PROBLEM DETAILS
Look through the lines of the material and count those containing "policy". Give that count alone.
** Opening SOURCE RECORDS block **
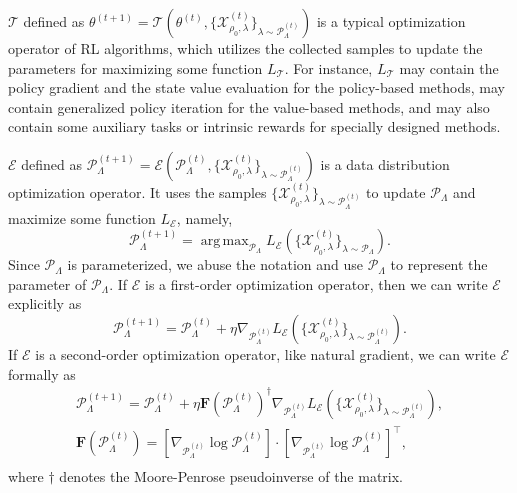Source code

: \documentclass[nohyperref]{article}
\DeclareMathOperator*{\argmax}{arg\,max}
\theoremstyle{plain}
\begin{document}
$\mathcal{T}$ defined as $\theta^{(t+1)} 
= \mathcal{T}( \theta^{(t)}, \{\mathcal{X}^{(t)}_{\rho_0, \lambda}\}_{\lambda \sim \mathcal{P}^{(t)}_{\Lambda}} )$
is a typical optimization operator of RL algorithms, 
which utilizes the collected samples to update the parameters for maximizing some function $L_{\mathcal{T}}$.
For instance, $L_{\mathcal{T}}$ may contain the policy gradient and the state value evaluation for the policy-based methods, 
may contain generalized policy iteration for the value-based methods, 
and may also contain some auxiliary tasks or intrinsic rewards for specially designed methods.

$\mathcal{E}$ defined as $\mathcal{P}_{\Lambda}^{(t+1)}  
= \mathcal{E}(\mathcal{P}_{\Lambda}^{(t)}, \{\mathcal{X}^{(t)}_{\rho_0, \lambda}\}_{\lambda \sim \mathcal{P}^{(t)}_{\Lambda}} )$ 
is a data distribution optimization operator.
It uses the samples $\{\mathcal{X}^{(t)}_{\rho_0, \lambda}\}_{\lambda \sim \mathcal{P}^{(t)}_{\Lambda}}$ to update $\mathcal{P}_{\Lambda}$ and maximize some function $L_{\mathcal{E}}$, namely,
\begin{equation*}
    \mathcal{P}_{\Lambda}^{(t+1)} = \argmax_{\mathcal{P}_{\Lambda}} L_{\mathcal{E}} (\{\mathcal{X}^{(t)}_{\rho_0, \lambda}\}_{\lambda \sim \mathcal{P}_{\Lambda}}).
\end{equation*}
Since $\mathcal{P}_{\Lambda}$ is parameterized,  we abuse the notation and use $\mathcal{P}_{\Lambda}$ to represent the parameter of $\mathcal{P}_{\Lambda}$.
If $\mathcal{E}$ is a first-order optimization operator, then we can write $\mathcal{E}$ explicitly as
\begin{equation*}
    \mathcal{P}_{\Lambda}^{(t+1)} = \mathcal{P}_{\Lambda}^{(t)} + \eta \nabla_{\mathcal{P}_{\Lambda}^{(t)}} L_{\mathcal{E}} (\{\mathcal{X}^{(t)}_{\rho_0, \lambda}\}_{\lambda \sim \mathcal{P}^{(t)}_{\Lambda}}).
\end{equation*}
If $\mathcal{E}$ is a second-order optimization operator, like natural gradient, we can write $\mathcal{E}$ formally as
    \begin{gather*}
        \mathcal{P}_{\Lambda}^{(t+1)} = \mathcal{P}_{\Lambda}^{(t)} + \eta
        \textbf{F}(\mathcal{P}_{\Lambda}^{(t)})^\dagger
        \nabla_{\mathcal{P}_{\Lambda}^{(t)}} L_{\mathcal{E}} (\{\mathcal{X}^{(t)}_{\rho_0, \lambda}\}_{\lambda \sim \mathcal{P}^{(t)}_{\Lambda}}), \\
        \textbf{F}(\mathcal{P}_{\Lambda}^{(t)}) = \left[\nabla_{\mathcal{P}_{\Lambda}^{(t)}} \log \mathcal{P}_{\Lambda}^{(t)} \right]
        \cdot
        \left[\nabla_{\mathcal{P}_{\Lambda}^{(t)}} \log \mathcal{P}_{\Lambda}^{(t)} \right]^\top, \\
    \end{gather*}
where $\dagger$ denotes the Moore-Penrose pseudoinverse of the matrix.
\end{document}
** Closing SOURCE RECORDS block **
SOLVED PROBLEM
2